Experimental KW Switching Power Supply
Initial Design and Test Report - Dec 28, 2003
By W5JGV
This is an ongoing narrative of my attempt to construct a high-power switching power supply to replace the failed power supply in my Heath Warrior amplifier. Since I use the amplifier for experimental (non-Ham) work, it sometimes has to operate at full CW power for several hours at a time. The original plate transformer is unsuitable for that task, so I am attempting to build a really heavy-duty supply to replace the original power supply.
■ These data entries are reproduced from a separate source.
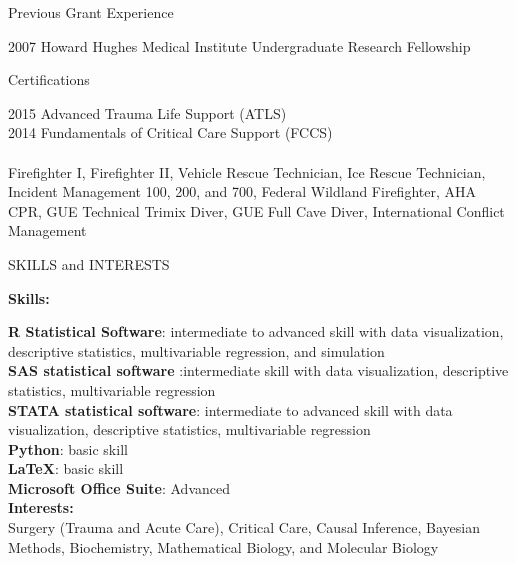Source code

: \documentclass{resume} %
\begin{document}
 
   
   \begin{rSection}{Previous Grant Experience}
  
   2007 \enspace Howard Hughes Medical Institute Undergraduate Research Fellowship 
   
   
   \end{rSection}
   
   
   \begin{rSection}{Certifications}
  
   2015 \enspace Advanced Trauma Life Support (ATLS)\\
   2014 \enspace Fundamentals of Critical Care Support (FCCS) \\
   \\
   Firefighter I, Firefighter II, Vehicle Rescue Technician, Ice Rescue Technician, 
   Incident Management 100, 200, and 700, Federal Wildland Firefighter, AHA CPR,
   GUE Technical Trimix Diver, GUE Full Cave Diver, International Conflict Management
   
   
   \end{rSection}
   

\begin{rSection}{SKILLS and
INTERESTS}

\textbf{Skills:}
\vspace{0.25pt}

\space \textbf{R Statistical Software}: intermediate to advanced skill with data visualization,
descriptive statistics, multivariable regression, and simulation\\
\space\textbf{SAS statistical software} :intermediate skill with data visualization, descriptive statistics,
multivariable regression\\
\space \textbf{STATA statistical software}: intermediate to advanced skill with data visualization, descriptive statistics, multivariable regression\\
\space \textbf{Python}: basic skill\\
\space \textbf{\LaTeX}: basic skill\\ 
\space \textbf{Microsoft Office Suite}: Advanced\\

\textbf{Interests:} \\
Surgery (Trauma and Acute Care), Critical Care, Causal Inference, Bayesian Methods, Biochemistry, Mathematical Biology, and Molecular Biology 

\end{rSection}
\end{document}
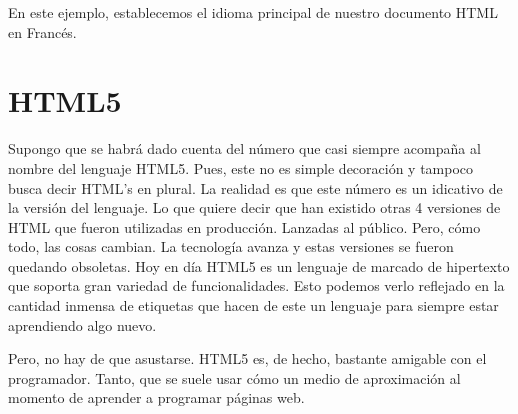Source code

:\documentclass[12pt, letterpaper]{article}
\begin{document}
En este ejemplo, establecemos el idioma principal de nuestro documento HTML en Francés. 

\section*{HTML5}

Supongo que se habrá dado cuenta del número que casi siempre acompaña al nombre del lenguaje HTML5. Pues, este no es simple decoración y tampoco
busca decir HTML's en plural. La realidad es que este número es un idicativo de la versión del lenguaje. Lo que quiere decir que han existido otras
4 versiones de HTML que fueron utilizadas en producción. Lanzadas al público. Pero, cómo todo, las cosas cambian. La tecnología avanza y estas
versiones se fueron quedando obsoletas. Hoy en día HTML5 es un lenguaje de marcado de hipertexto que soporta gran variedad de funcionalidades. 
Esto podemos verlo reflejado en la cantidad inmensa de etiquetas que hacen de este un lenguaje para siempre estar aprendiendo algo nuevo. 

Pero, no hay de que asustarse. HTML5 es, de hecho, bastante amigable con el programador. Tanto, que se suele usar cómo un medio de aproximación 
al momento de aprender a programar páginas web. 
\end{document}
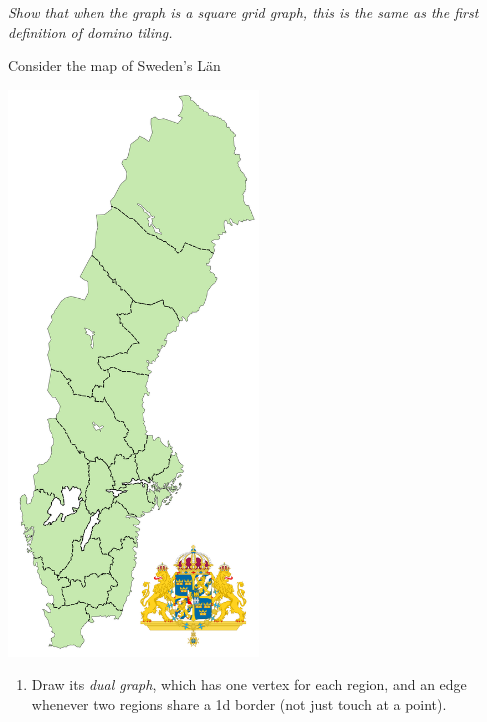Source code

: \documentclass[11pt,fleqn]{book} %
\begin{document}
 \textit{Show that when the graph is a square grid graph, this is the same as the first definition of domino tiling.}

 \begin{problem}
Consider the map of Sweden's Län
\begin{center}
\includegraphics[height=15cm]{LanSverige.png}
\end{center}
\begin{enumerate}[label=\alph*.]
 \item Draw its \textit{dual graph}, which has one vertex for each region, and an edge whenever two regions share a 1d border (not just touch at a point).
\end{enumerate}
 \end{problem}
\end{document}
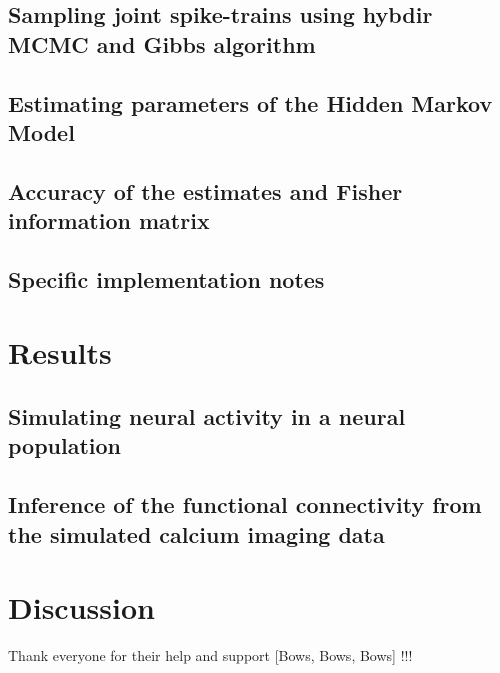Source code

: \documentclass[amsmath, amssymb]{revtex4}
\begin{document}
\subsection{Sampling joint spike-trains using hybdir MCMC and Gibbs algorithm}
\label{sec:methods:sampling HMM}


\subsection{Estimating parameters of the Hidden Markov Model}
\label{sec:methods:parameters HMM}


\subsection{Accuracy of the estimates and Fisher information matrix}
\label{sec:methods:accuracy_Fisher}


\subsection{Specific implementation notes}
\label{sec:methods:specific_implementation}


\section{Results}
\label{results}

\subsection{Simulating neural activity in a neural population}
\label{sec:results:simulations}


\subsection{Inference of the functional connectivity from the simulated calcium imaging data}
\label{sec:results:inference}


\section{Discussion}
\label{discussion}


\begin{acknowledgments}
Thank everyone for their help and support [Bows, Bows, Bows] !!!
\end{acknowledgments}



\end{document}
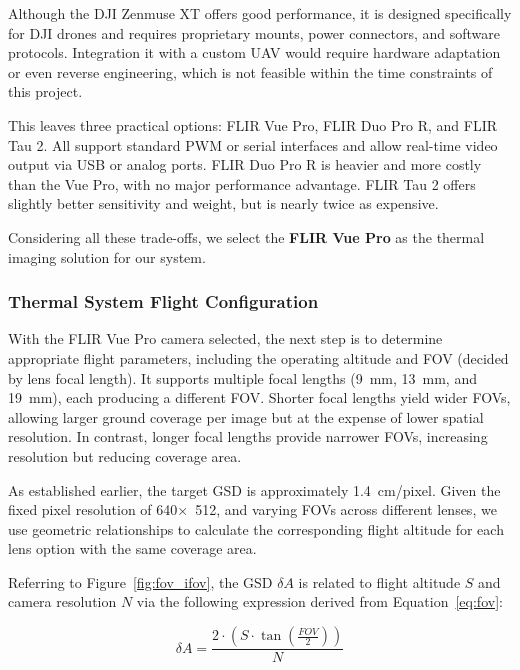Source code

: Although the DJI Zenmuse XT offers good performance, it is designed specifically for DJI drones and requires proprietary mounts, power connectors, and software protocols. Integration it with a custom \gls{UAV} would require hardware adaptation or even reverse engineering, which is not feasible within the time constraints of this project.

This leaves three practical options: FLIR Vue Pro, FLIR Duo Pro R, and FLIR Tau 2. All support standard PWM or serial interfaces and allow real-time video output via USB or analog ports. FLIR Duo Pro R is heavier and more costly than the Vue Pro, with no major performance advantage. FLIR Tau 2 offers slightly better sensitivity and weight, but is nearly twice as expensive.

Considering all these trade-offs, we select the \textbf{FLIR Vue Pro} as the thermal imaging solution for our system.



\subsubsection{Thermal System Flight Configuration}\label{thermal_flight}

With the FLIR Vue Pro camera selected, the next step is to determine appropriate flight parameters, including the operating altitude and \gls{FOV} (decided by lens focal length). It supports multiple focal lengths (9~mm, 13~mm, and 19~mm), each producing a different \gls{FOV}. Shorter focal lengths yield wider \gls{FOV}s, allowing larger ground coverage per image but at the expense of lower spatial resolution. In contrast, longer focal lengths provide narrower \gls{FOV}s, increasing resolution but reducing coverage area.

As established earlier, the target \gls{GSD} is approximately 1.4~cm/pixel. Given the fixed pixel resolution of 640×~512, and varying \gls{FOV}s across different lenses, we use geometric relationships to calculate the corresponding flight altitude for each lens option with the same coverage area.

Referring to Figure~\ref{fig:fov_ifov}, the \gls{GSD} \( \delta A \) is related to flight altitude \( S \) and camera resolution \( N \) via the following expression derived from Equation~\ref{eq:fov}:

\begin{equation}
\delta A = \frac{2 \cdot (S \cdot \tan(\frac{FOV}{2}))}{N}
\end{equation}

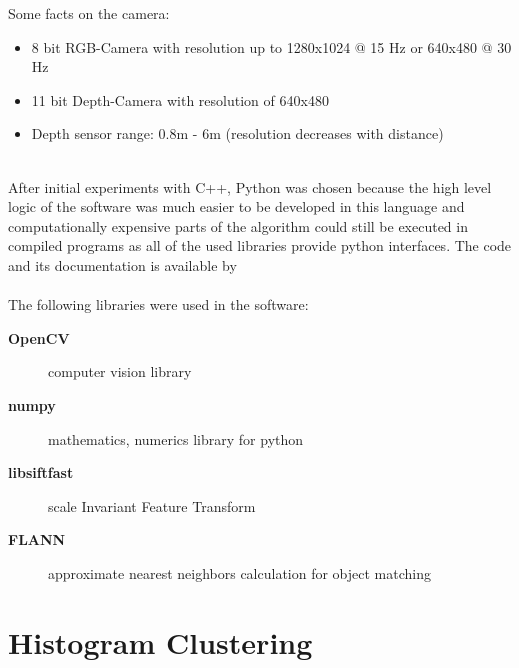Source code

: Some facts on the camera:
\begin{itemize}
    \item 8 bit RGB-Camera with resolution up to 1280x1024 @ 15 Hz or 640x480 @ 30 Hz
    \item 11 bit Depth-Camera with resolution of 640x480
    \item Depth sensor range: 0.8m - 6m (resolution decreases with distance)
\end{itemize} \\
After initial experiments with C++, Python was chosen because the high level logic of the software was much easier to be developed in this language and computationally expensive parts of the algorithm could still be executed in compiled programs as all of the used libraries provide python interfaces.
The code and its documentation is available by \cite{gabler:2011}\\ \\
The following libraries were used in the software:
\begin{description}
    \item[\textbf{OpenCV}] computer vision library
    \item[\textbf{numpy}] mathematics, numerics library for python
    \item[\textbf{libsiftfast}] scale Invariant Feature Transform
    \item[\textbf{FLANN}] approximate nearest neighbors calculation for object matching
\end{description}


\clearpage
\section{Histogram Clustering} %
\label{sg:sec:histogram_clustering}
My design concept started when I inherited a large quantity of well-built Dell computer power supplies. They were rated for 230 watts, and some testing showed that the switching transformers in the supplies could easily handle 250 watts. Hmm... If there was just a way that I could make these things put out HV instead of +5 Volts, I'd be all set. Well, to work!
I started by reverse engineering the supplies, and soon had a rough schematic diagram sketched out. It was quite simple, really. When the supply operates on 120 Volts, half of a full wave bridge rectifier charges a pair of filter capacitors to + and - 150 Volts, respectively. These voltages are alternately switched across the primary winding of the power supply transformer by a pair of transistors connected in a "totem pole" configuration (A half-bridge" circuit.) The secondary windings produce various voltages which are rectified, filtered and distributed to the loads in the computer. Samples of the +5 and +12 volt output are used for feedback to the voltage regulator circuitry.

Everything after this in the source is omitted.